[[ Data supplied, beginning ]]

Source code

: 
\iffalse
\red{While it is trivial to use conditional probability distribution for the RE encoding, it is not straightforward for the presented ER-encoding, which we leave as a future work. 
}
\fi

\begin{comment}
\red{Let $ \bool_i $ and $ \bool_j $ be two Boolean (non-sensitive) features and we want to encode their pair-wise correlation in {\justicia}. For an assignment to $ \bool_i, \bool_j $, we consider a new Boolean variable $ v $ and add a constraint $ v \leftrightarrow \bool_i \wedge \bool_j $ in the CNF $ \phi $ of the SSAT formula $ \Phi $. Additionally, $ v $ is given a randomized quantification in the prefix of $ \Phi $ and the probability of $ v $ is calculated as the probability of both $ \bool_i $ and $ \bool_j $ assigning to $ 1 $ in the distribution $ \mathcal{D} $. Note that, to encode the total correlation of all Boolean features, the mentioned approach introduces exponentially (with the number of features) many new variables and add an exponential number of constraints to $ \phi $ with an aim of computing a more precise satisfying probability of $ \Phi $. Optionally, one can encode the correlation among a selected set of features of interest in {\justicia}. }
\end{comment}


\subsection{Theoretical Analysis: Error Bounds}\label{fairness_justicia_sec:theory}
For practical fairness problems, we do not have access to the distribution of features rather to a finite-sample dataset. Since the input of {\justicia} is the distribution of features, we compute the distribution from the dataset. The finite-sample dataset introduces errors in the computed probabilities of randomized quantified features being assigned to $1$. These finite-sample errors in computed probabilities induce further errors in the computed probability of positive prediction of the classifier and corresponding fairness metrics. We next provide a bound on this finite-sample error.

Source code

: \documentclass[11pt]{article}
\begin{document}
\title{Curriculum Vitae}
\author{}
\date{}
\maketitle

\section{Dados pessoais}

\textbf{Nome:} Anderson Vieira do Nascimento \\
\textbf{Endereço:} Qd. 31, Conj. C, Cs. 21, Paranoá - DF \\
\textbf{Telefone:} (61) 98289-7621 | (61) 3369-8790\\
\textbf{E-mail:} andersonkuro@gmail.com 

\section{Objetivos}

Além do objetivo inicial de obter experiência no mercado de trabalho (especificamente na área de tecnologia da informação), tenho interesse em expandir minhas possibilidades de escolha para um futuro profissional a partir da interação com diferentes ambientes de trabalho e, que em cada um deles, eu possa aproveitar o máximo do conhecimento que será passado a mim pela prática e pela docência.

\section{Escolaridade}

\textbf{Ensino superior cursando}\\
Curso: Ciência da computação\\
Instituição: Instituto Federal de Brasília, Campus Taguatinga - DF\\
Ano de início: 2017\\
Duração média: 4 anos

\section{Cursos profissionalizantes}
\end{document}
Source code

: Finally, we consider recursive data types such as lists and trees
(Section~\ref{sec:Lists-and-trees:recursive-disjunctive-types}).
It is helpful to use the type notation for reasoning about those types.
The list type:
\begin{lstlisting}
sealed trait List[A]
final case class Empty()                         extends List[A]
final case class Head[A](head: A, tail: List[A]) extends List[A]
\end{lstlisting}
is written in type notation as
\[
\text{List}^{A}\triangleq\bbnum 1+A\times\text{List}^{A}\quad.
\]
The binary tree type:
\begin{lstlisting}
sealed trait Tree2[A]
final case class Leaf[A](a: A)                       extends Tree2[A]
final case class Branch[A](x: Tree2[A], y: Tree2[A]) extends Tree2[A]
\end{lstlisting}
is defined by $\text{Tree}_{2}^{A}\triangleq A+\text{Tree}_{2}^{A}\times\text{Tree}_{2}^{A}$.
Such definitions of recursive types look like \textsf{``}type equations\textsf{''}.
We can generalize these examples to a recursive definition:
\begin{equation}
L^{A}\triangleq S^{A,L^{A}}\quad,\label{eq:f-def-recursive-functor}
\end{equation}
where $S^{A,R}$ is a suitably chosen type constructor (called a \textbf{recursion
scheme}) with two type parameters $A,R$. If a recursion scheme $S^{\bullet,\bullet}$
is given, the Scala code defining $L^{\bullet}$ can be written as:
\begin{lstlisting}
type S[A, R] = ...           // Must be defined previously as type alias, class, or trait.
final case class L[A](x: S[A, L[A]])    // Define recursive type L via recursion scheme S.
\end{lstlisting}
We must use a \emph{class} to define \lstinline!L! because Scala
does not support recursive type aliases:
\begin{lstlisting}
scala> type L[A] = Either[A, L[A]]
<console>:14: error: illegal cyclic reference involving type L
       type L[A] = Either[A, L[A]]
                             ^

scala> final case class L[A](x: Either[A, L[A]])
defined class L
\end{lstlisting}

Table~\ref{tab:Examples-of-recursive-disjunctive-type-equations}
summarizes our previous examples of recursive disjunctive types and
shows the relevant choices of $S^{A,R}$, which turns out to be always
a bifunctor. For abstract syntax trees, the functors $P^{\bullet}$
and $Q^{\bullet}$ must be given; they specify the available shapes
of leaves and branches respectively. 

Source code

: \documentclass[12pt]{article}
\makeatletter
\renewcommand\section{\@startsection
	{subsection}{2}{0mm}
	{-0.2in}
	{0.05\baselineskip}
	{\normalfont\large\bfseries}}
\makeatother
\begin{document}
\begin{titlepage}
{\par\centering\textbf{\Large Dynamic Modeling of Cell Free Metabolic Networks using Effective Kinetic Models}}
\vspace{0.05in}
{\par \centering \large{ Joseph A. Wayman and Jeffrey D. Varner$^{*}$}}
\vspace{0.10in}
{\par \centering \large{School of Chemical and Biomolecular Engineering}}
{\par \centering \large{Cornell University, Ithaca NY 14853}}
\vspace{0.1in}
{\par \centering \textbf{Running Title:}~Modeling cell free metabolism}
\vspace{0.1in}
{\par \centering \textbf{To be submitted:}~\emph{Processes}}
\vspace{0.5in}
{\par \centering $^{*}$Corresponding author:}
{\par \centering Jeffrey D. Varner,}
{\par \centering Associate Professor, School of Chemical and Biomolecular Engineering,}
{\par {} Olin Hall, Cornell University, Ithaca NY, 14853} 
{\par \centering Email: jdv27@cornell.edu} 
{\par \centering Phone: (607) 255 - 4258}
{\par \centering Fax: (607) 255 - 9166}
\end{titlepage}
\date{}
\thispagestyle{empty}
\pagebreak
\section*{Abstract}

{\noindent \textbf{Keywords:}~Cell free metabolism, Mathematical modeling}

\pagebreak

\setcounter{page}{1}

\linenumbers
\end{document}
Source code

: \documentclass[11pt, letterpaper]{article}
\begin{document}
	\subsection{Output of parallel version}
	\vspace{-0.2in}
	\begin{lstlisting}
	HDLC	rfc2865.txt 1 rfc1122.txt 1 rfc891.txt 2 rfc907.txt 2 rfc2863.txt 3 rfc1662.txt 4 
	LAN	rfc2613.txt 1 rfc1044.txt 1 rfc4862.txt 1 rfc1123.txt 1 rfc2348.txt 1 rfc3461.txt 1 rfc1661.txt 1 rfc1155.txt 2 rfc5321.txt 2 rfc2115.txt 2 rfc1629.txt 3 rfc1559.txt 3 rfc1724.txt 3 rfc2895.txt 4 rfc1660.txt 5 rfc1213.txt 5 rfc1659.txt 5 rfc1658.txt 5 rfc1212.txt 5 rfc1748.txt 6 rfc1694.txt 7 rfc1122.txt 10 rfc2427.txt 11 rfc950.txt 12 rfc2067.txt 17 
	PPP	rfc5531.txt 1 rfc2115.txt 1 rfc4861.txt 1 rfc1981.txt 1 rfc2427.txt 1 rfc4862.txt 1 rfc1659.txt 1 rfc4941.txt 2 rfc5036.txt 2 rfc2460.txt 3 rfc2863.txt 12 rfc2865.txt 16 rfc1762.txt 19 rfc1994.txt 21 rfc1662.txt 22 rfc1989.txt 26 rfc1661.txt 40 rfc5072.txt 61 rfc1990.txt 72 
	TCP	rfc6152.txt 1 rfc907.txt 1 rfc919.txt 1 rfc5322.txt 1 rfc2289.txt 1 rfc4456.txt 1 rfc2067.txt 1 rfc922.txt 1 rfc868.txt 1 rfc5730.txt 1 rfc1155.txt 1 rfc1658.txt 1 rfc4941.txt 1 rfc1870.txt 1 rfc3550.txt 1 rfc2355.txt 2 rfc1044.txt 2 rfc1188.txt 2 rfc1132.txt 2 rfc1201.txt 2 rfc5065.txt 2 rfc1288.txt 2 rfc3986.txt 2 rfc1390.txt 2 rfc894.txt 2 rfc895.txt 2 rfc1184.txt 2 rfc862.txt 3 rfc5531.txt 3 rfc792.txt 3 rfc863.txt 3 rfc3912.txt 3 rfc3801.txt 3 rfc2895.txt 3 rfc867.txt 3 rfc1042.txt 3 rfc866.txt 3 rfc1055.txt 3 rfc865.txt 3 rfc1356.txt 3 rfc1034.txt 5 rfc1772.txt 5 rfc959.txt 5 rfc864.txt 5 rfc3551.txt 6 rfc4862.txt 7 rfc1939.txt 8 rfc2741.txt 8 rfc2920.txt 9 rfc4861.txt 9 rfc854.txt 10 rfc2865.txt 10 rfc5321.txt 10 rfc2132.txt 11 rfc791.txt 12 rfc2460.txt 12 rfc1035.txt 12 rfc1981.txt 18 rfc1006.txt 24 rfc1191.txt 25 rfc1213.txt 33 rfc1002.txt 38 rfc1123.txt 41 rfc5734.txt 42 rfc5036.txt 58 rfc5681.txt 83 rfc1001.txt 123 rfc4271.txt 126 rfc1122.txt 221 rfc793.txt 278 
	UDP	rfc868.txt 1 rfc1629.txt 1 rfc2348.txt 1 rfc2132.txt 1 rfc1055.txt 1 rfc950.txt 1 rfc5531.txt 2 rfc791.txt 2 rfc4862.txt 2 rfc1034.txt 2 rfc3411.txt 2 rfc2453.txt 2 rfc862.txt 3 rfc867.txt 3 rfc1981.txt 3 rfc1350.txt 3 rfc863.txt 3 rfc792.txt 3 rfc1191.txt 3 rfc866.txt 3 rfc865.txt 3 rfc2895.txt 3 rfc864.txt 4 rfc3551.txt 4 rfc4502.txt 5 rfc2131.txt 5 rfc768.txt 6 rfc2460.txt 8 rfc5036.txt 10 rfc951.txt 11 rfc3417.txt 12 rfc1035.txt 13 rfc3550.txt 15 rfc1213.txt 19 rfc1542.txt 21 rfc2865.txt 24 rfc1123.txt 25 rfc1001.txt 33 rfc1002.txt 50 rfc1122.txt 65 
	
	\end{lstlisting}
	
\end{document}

[[ Data supplied, end ]]

Search the data for "extends". Copy each line that has it.

[Solved exercise]
final case class Empty()                         extends List[A]
final case class Head[A](head: A, tail: List[A]) extends List[A]
final case class Leaf[A](a: A)                       extends Tree2[A]
final case class Branch[A](x: Tree2[A], y: Tree2[A]) extends Tree2[A]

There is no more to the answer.